Maduro has blamed the chaos on the US, saying Venezuela has fallen “victim of a US conspiracy.”

He says the US orchestrated a coup to remove him from office, telling CNN Turk he’s reached out to President Donald Trump but hasn’t received a response because “I think he’s overwhelmed with his domestic problem and, I believe, I think he despises us.”

“He despises all of America and the Caribbean. I think he despised the world,” he told the Turkish network. “This is the reason for the coup. They don’t want us to get better. They sabotage us and try to destroy the economic system.”

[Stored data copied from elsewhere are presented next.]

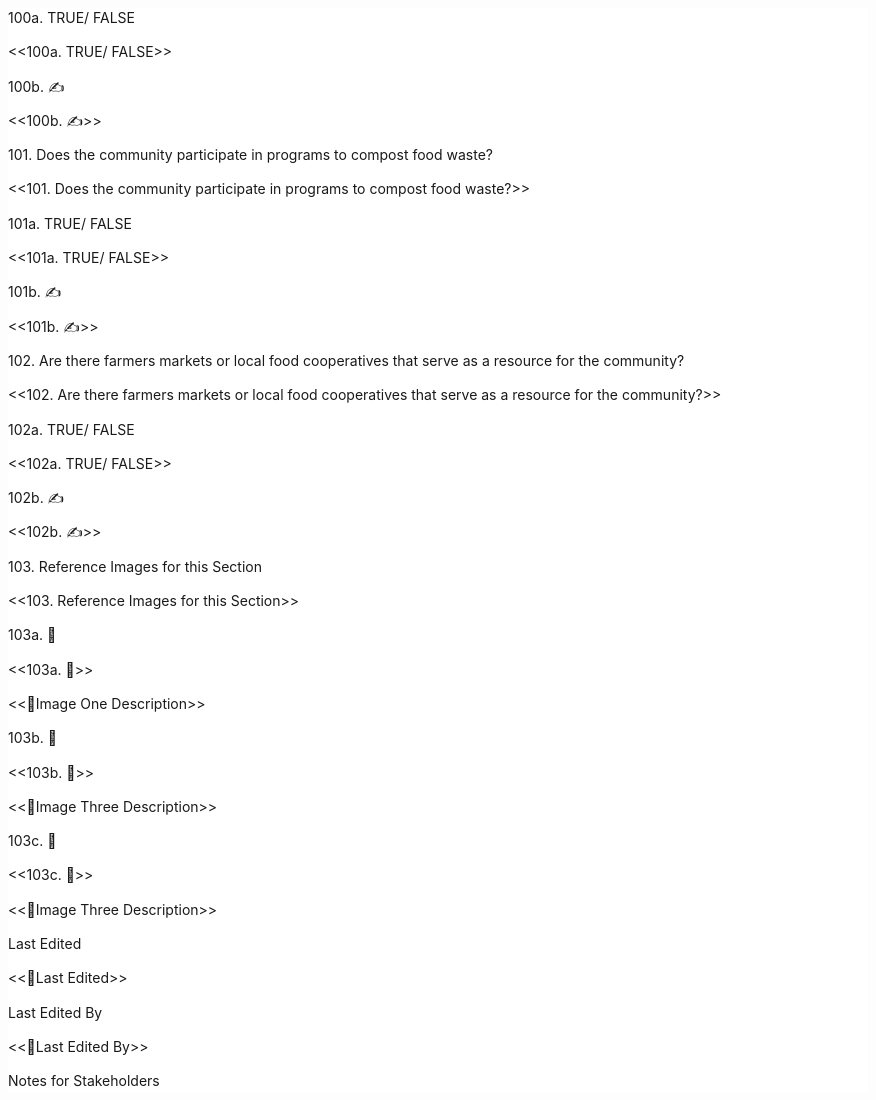 100a. TRUE/ FALSE

<<100a. TRUE/ FALSE>>

100b. ✍️

<<100b. ✍️>>

101\. Does the community participate in programs to compost food waste?

<<101. Does the community participate in programs to compost food waste?>>

101a. TRUE/ FALSE

<<101a. TRUE/ FALSE>>

101b. ✍️

<<101b. ✍️>>

102\. Are there farmers markets or local food cooperatives that serve as a resource for the community?

<<102. Are there farmers markets or local food cooperatives that serve as a resource for the community?>>

102a. TRUE/ FALSE

<<102a. TRUE/ FALSE>>

102b. ✍️

<<102b. ✍️>>

103\. Reference Images for this Section

<<103. Reference Images for this Section>>

103a. 📸

<<103a. 📸>>

<<🌿Image One Description>>

103b. 📸

<<103b. 📸>>

<<🌿Image Three Description>>

103c. 📸

<<103c. 📸>>

<<🌿Image Three Description>>

Last Edited

<<🌿Last Edited>>

Last Edited By

<<🌿Last Edited By>>

Notes for Stakeholders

A UN official said Friday that at least 20 people had been killed in protest-related violence last week, while the nongovernmental Venezuelan Observatory of Social Conflict on Friday pegged the tally at 29 since Wednesday night. More than 350 demonstrators were detained last week, the UN official said Friday.

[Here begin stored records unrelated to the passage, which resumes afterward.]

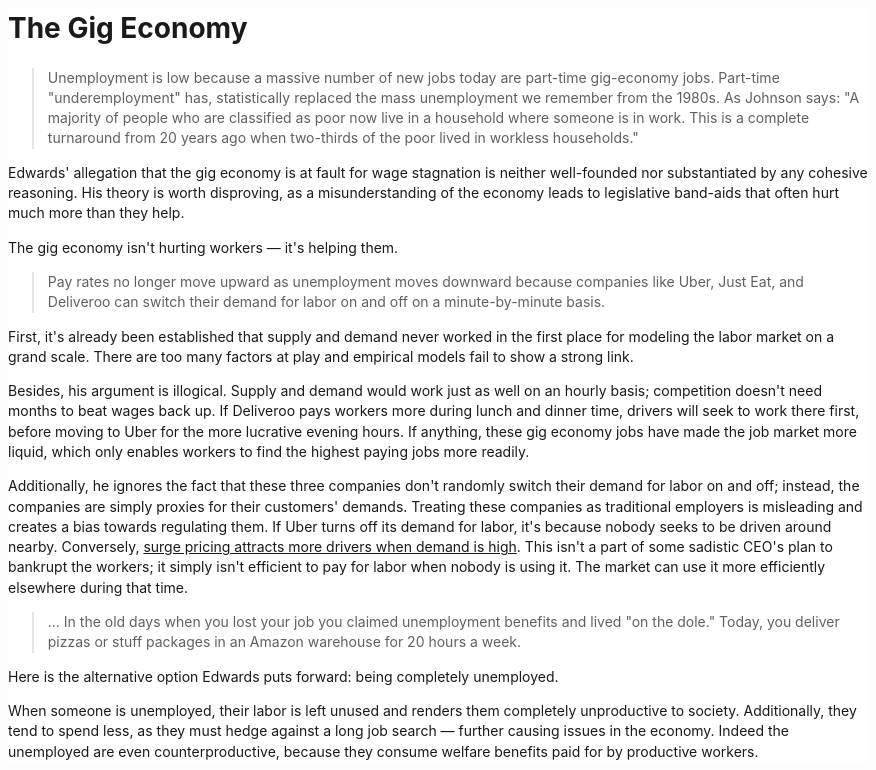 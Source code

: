 # The Gig Economy

> Unemployment is low because a massive number of new jobs today are part-time
gig-economy jobs. Part-time "underemployment" has, statistically replaced the
mass unemployment we remember from the 1980s. As Johnson says: "A majority of
people who are classified as poor now live in a household where someone is in
work. This is a complete turnaround from 20 years ago when two-thirds of the
poor lived in workless households."

Edwards' allegation that the gig economy is at fault for wage stagnation is
neither well-founded nor substantiated by any cohesive reasoning. His theory
is worth disproving, as a misunderstanding of the economy leads to legislative
band-aids that often hurt much more than they help.

The gig economy isn't hurting workers — it's helping them.

> Pay rates no longer move upward as unemployment moves downward because
companies like Uber, Just Eat, and Deliveroo can switch their demand for
labor on and off on a minute-by-minute basis.

First, it's already been established that supply and demand never worked
in the first place for modeling the labor market on a grand scale. There are
too many factors at play and empirical models fail to show a strong link.

Besides, his argument is illogical. Supply and demand would work just as well
on an hourly basis; competition doesn't need months to beat wages
back up. If Deliveroo pays workers more during lunch and dinner time,
drivers will seek to work there first, before moving to Uber for the more
lucrative evening hours. If anything, these gig economy jobs have made
the job market more liquid, which only enables workers to find the
highest paying jobs more readily.

Additionally, he ignores the fact that these three companies don't
randomly switch their demand for labor on and off; instead, the companies
are simply proxies for their customers' demands. Treating these companies
as traditional employers is misleading and creates a bias towards regulating
them. If Uber turns off its demand for labor, it's because nobody seeks to
be driven around nearby. Conversely, [surge pricing attracts more drivers
when demand is high](https://www.uber.com/drive/partner-app/how-surge-works/).
This isn't a part of some sadistic CEO's plan
to bankrupt the workers; it simply isn't efficient to pay for labor when
nobody is using it. The market can use it more efficiently elsewhere during
that time.

> ... In the old days when you lost your job you claimed unemployment benefits
and lived "on the dole." Today, you deliver pizzas or stuff packages in an
Amazon warehouse for 20 hours a week.

Here is the alternative option Edwards puts forward: being completely unemployed.

When someone is unemployed, their labor is left unused and renders them completely
unproductive to society. Additionally, they tend to spend less, as they must hedge
against a long job search — further causing issues in the economy. Indeed the
unemployed are even counterproductive, because they consume welfare benefits paid for
by productive workers.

CNN could not independently confirm the counts.

International response

In an address to the UN Security Council on Saturday, US Secretary of State Mike Pompeo urged leaders to side with Guaido.

“Our nations must stand up for the rule of law and support the leader who the Venezuelan people have affirmed as their legitimate interim president,” Pompeo said. “Either you stand with the forces of freedom, or you’re in league with Maduro and his mayhem.”

Officials from the UK, Spain, Germany and France gave Maduro an ultimatum Saturday: Call elections within eight days or Guaido will be recognized as president.

Maduro has balked at the demand.

“Nobody gives us an ultimatum,” Maduro said. “All of Europe is bowing down to Donald Trump. It’s that simple, especially when it comes the Venezuela.”

On Thursday, a security alert said non-emergency US employees had 72 hours to leave Venezuela. But Pompeo said the United States doesn’t recognize Maduro’s power to expel the diplomats, and Guaido called on Venezuela’s diplomats to remain in the United States.

Pompeo has warned against testing the US’ resolve to protect its citizens. National Security Adviser John Bolton echoed that admonition Sunday, tweeting, “Any violence and intimidation against US diplomatic personnel, Venezuela’s democratic leader (Guaido) or the National Assembly itself would represent a grave assault on the rule of law with a significant response.”

Maduro told CNN Turk on Sunday all diplomats had left the country, except a small group authorized to stay.

The US embassy in Venezuela issued a security alert informing of its limited ability to provide emergency services to Americans in the country and urging them to “strongly consider departing Venezuela.”

The way forward

Both leaders are looking to the military for a way forward.

Guaido told The Washington Post on Sunday that the opposition party was in “behind the scenes” talks with military and civilian officials to force out Maduro.

He has asked for elections, and has tried to assure troops who split from the Maduro administration that they will be protected — possibly by an amnesty bill created by the National Assembly.

The bill — which could see a vote Tuesday — would also pardon civilians, politicians, public officials and military members accused of crimes or unconstitutional acts during Maduro’s and former president Hugo Chavez’s tenure.

“This is the moment to put yourself on the side of the constitution,” Guaido said. “It’s not the time to be scared. It’s not the time to go backwards, it is not the moment to disrespect the people of Venezuela.”

Despite the guarantees, the head of Venezuela’s armed forces says he still supports Maduro.

Meantime, Maduro called for unity and said he wants to see the military grow “more loyal to the people, more loyal to the revolution, more loyal to the country and more loyal to the constitution.”

On Saturday, Venezuela’s military attaché in Washington, Col. José Luis Silva Silva said he stands with Guaido.